Segment Start: Study material
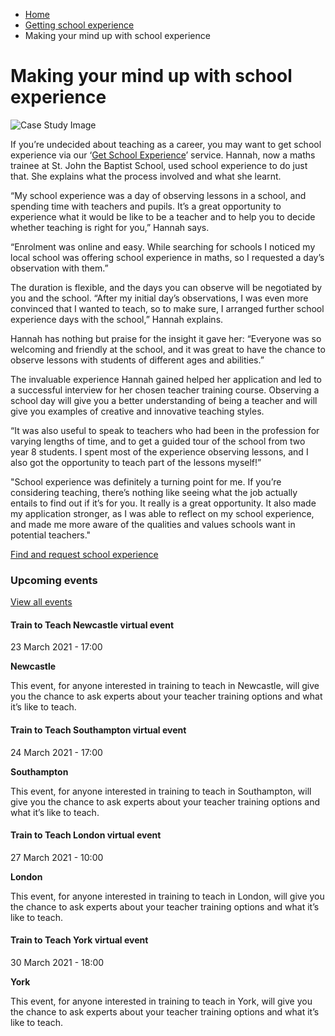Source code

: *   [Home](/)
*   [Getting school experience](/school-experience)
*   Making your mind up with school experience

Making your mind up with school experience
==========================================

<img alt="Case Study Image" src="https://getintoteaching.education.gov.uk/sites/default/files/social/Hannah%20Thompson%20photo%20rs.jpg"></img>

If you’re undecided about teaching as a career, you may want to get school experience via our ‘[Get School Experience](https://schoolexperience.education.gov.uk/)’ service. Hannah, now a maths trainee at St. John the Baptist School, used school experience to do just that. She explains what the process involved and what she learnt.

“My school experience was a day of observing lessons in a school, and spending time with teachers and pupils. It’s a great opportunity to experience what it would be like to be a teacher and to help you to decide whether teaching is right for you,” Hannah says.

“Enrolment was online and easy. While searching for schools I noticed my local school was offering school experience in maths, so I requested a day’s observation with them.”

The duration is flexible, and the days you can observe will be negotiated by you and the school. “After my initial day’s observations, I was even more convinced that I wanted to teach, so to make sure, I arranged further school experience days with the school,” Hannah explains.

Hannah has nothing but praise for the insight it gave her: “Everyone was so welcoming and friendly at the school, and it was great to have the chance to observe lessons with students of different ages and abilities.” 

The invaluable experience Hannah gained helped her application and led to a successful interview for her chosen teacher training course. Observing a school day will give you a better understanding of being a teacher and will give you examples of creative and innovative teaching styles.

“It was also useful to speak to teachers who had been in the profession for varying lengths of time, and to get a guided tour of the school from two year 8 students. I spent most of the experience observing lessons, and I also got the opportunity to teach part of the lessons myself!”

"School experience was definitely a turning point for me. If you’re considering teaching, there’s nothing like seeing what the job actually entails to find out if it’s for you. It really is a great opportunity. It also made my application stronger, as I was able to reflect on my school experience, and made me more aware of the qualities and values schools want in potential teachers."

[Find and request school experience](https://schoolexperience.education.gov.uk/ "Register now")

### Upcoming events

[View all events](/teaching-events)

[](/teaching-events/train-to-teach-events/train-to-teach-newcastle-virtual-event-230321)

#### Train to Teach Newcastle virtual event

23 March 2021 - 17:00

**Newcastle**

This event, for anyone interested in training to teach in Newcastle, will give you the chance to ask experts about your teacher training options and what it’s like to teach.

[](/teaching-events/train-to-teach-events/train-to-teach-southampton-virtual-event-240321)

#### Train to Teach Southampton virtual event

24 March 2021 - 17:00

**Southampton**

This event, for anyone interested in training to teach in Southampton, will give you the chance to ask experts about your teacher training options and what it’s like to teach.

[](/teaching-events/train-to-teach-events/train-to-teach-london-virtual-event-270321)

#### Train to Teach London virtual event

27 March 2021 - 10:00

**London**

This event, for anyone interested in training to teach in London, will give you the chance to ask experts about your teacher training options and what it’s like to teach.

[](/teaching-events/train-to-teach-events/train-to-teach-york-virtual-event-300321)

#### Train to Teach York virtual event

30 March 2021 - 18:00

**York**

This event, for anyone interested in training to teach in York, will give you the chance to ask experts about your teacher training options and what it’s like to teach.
Segment End: Study material
Segment Start: Study material
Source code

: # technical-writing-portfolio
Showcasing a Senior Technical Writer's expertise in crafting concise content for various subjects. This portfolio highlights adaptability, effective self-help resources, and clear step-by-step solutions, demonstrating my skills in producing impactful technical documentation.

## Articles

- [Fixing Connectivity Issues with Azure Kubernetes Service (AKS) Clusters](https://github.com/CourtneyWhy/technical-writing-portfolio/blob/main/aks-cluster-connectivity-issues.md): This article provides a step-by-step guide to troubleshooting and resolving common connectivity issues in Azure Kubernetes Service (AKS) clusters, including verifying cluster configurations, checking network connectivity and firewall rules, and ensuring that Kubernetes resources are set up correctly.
Segment End: Study material
Copy all the lines from the data above that hold the word "your".

* **Finished task**:
*   Making your mind up with school experience
Making your mind up with school experience
This event, for anyone interested in training to teach in Newcastle, will give you the chance to ask experts about your teacher training options and what it’s like to teach.
This event, for anyone interested in training to teach in Southampton, will give you the chance to ask experts about your teacher training options and what it’s like to teach.
This event, for anyone interested in training to teach in London, will give you the chance to ask experts about your teacher training options and what it’s like to teach.
This event, for anyone interested in training to teach in York, will give you the chance to ask experts about your teacher training options and what it’s like to teach.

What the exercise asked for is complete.